Problem description:
Working from the top of the records below, reproduce each line exactly, ending once you have written the line containing "track shows up.".

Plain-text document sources
-- -- --

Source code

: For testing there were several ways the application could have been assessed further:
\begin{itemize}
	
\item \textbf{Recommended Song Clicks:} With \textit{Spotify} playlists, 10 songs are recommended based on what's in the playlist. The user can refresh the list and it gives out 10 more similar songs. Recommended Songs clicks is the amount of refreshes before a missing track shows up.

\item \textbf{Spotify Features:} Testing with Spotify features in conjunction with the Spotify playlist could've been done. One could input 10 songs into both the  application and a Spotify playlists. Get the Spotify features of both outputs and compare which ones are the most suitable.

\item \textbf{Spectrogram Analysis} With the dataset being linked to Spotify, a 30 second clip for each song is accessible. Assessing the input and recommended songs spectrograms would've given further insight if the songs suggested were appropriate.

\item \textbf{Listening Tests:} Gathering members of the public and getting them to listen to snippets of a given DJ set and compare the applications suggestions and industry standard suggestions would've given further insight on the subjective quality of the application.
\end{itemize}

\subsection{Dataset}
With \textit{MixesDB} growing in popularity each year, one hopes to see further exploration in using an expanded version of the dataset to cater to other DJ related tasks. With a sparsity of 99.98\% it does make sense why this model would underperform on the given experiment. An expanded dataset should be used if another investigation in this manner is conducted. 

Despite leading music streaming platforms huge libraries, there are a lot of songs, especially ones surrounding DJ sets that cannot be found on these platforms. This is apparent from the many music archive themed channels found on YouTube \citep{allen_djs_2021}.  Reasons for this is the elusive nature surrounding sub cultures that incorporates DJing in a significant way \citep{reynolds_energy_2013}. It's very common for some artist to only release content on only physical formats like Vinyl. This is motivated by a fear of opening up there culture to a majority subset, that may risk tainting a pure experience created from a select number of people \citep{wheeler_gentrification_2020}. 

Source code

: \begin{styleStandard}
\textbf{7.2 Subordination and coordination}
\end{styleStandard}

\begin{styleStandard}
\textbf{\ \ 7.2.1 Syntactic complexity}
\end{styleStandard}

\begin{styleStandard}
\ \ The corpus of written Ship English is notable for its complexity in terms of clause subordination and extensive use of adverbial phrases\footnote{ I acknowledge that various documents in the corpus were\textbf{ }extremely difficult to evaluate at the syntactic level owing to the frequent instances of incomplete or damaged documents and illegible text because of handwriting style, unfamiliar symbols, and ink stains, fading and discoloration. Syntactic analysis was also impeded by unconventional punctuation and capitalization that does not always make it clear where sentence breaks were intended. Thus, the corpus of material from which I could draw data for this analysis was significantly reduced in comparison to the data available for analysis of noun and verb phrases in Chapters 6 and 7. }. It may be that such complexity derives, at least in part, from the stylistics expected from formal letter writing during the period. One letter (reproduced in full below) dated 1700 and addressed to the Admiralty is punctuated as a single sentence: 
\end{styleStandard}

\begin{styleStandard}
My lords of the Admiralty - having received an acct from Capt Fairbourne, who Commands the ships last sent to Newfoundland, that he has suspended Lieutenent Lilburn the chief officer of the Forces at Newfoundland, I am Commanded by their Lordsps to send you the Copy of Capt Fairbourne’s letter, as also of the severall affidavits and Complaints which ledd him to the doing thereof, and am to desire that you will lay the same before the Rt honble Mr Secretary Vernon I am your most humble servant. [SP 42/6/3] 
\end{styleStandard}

-- -- --

Problem solution:
Source code

: For testing there were several ways the application could have been assessed further:
\begin{itemize}
	
\item \textbf{Recommended Song Clicks:} With \textit{Spotify} playlists, 10 songs are recommended based on what's in the playlist. The user can refresh the list and it gives out 10 more similar songs. Recommended Songs clicks is the amount of refreshes before a missing track shows up.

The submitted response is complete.